[Python-Dev] Re-introduce caching for _strptime.py for 2.3.1?
Brett C.
bac at OCF.Berkeley.EDU
Tue Aug 5 12:41:35 EDT 2003
Bug #780807 is a complaint that strptime is now 1,200 times slower than
a C library version the user used to have. Now slowdown is going to
happen since Python string code can't compete with C string code, let
alone _strptime has to figure out the locale info it needs while a C
version has direct access. And I am sure people who now have strptime
on their platform are not going to complain about performance. =)
But 1,200 times is a little high.

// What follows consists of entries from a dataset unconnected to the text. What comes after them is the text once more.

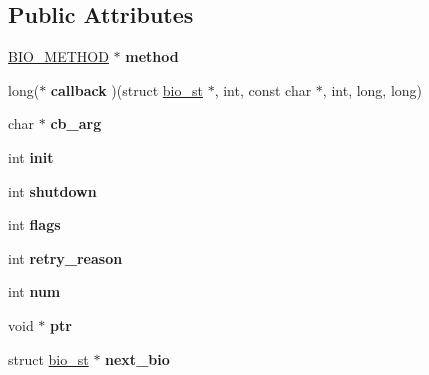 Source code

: \subsection*{Public Attributes}
\begin{DoxyCompactItemize}
\item 
\mbox{\label{structbio__st_ac4bef031359b51902ddfb2a7aeaa4dd7}} 
\hyperlink{structbio__method__st}{B\+I\+O\+\_\+\+M\+E\+T\+H\+OD} $\ast$ {\bfseries method}
\item 
\mbox{\label{structbio__st_a6449aab690198cbecb3bc45d9cbf59ac}} 
long($\ast$ {\bfseries callback} )(struct \hyperlink{structbio__st}{bio\+\_\+st} $\ast$, int, const char $\ast$, int, long, long)
\item 
\mbox{\label{structbio__st_a50cdd0a5e46c7253bc6ab1cb37abeaca}} 
char $\ast$ {\bfseries cb\+\_\+arg}
\item 
\mbox{\label{structbio__st_a365cca316f1daf354096eec7dbf98102}} 
int {\bfseries init}
\item 
\mbox{\label{structbio__st_adafdb3d0f58c31b776525ddceec5068b}} 
int {\bfseries shutdown}
\item 
\mbox{\label{structbio__st_aa815fc844603d4a3fcf7abebfeb3f546}} 
int {\bfseries flags}
\item 
\mbox{\label{structbio__st_a4c3a2c24d7c41e8887762750b213e9f0}} 
int {\bfseries retry\+\_\+reason}
\item 
\mbox{\label{structbio__st_a3b769c998195a0f139bc68e1a36aaf09}} 
int {\bfseries num}
\item 
\mbox{\label{structbio__st_ad59e7884d7949dd931c76ac0d84c2ea5}} 
void $\ast$ {\bfseries ptr}
\item 
\mbox{\label{structbio__st_adf41b29002a5236e8112253dd9d8acbf}} 
struct \hyperlink{structbio__st}{bio\+\_\+st} $\ast$ {\bfseries next\+\_\+bio}
\item 
\mbox{\label{structbio__st_a86fd505e8e4af7bb98312d707ee9d170}} 

\end{DoxyCompactItemize}
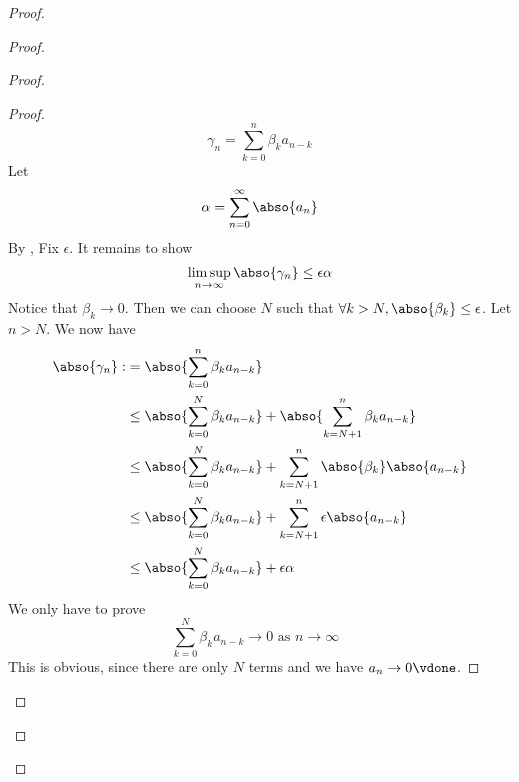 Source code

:\documentclass{report}
\begin{document}
\begin{proof}
\begin{proof}
\begin{proof}
\begin{proof}
\begin{equation*}
\gamma_n=\sum_{k=0}^n \beta_k a_{n-k}
\end{equation*}
Let 
\begin{equation*}
\alpha =\sum_{n=0}^\infty \abso{a_n}
\end{equation*}
By , 
Fix $\epsilon $. It remains to show
\begin{equation*}
\limsup_{n\to\infty} \abso{\gamma_n}\leq \epsilon \alpha 
\end{equation*}
Notice that $\beta_k \to 0$. Then we can choose $N$ such that  $\forall k>N, \abso{\beta _k}\leq \epsilon $. Let $n>N$. We now have 
 \begin{align*}
\abso{\gamma_n}:&=\abso{\sum_{k=0}^n  \beta_k a_{n-k}}\\
&\leq \abso{\sum_{k=0}^N \beta_k a_{n-k}}+\abso{\sum_{k=N+1}^n \beta_k a_{n-k}}\\
&\leq \abso{\sum_{k=0}^N \beta _k a_{n-k}}+ \sum_{k=N+1}^n \abso{\beta_k} \abso{a_{n-k}}\\
&\leq \abso{\sum_{k=0}^N \beta_k a_{n-k}}+\sum_{k=N+1}^n \epsilon \abso{a_{n-k}}\\
&\leq \abso{\sum_{k=0}^N \beta_k a_{n-k}}+\epsilon \alpha 
\end{align*}
We only have to prove 
\begin{equation*}
\sum_{k=0}^N \beta_k a_{n-k} \to 0\text{ as $n\to \infty$ }
\end{equation*}
This is obvious, since there are only $N$ terms and we have  $a_n \to 0\vdone$. 
\end{proof}

\end{proof}
\end{proof}
\end{proof}
\end{document}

The new version I checked into HEAD
is supposedly only 3 times slower than the equivalant C version
according to the bug report submitter. This is mainly because of caching.
My question is whether I should backport any of this. The new version
of _strptime is thread-safe and has caching (2.3 is already thread-safe
thanks to the loss of caching for that version). If I were to
re-introduce caching (which was in 2.3 until a day before 2.3.0c2) I
would need to also tweak other code to keep it thread-safe. In other
words I would have to do more work than just throw back in the caching
code with the addition of a thread lock.
Is this considered a bugfix? The only reason I question whether it is
since it is not a pure "bugfix" is because I know at least Raymond
thought the code should have gone back in before 2.3.0 final went out.
Had I not been so panicked about fixing that one bug the caching code
would still be in there and I would be patching 2.3.1 to make it
thread-safe instead of sending out this email.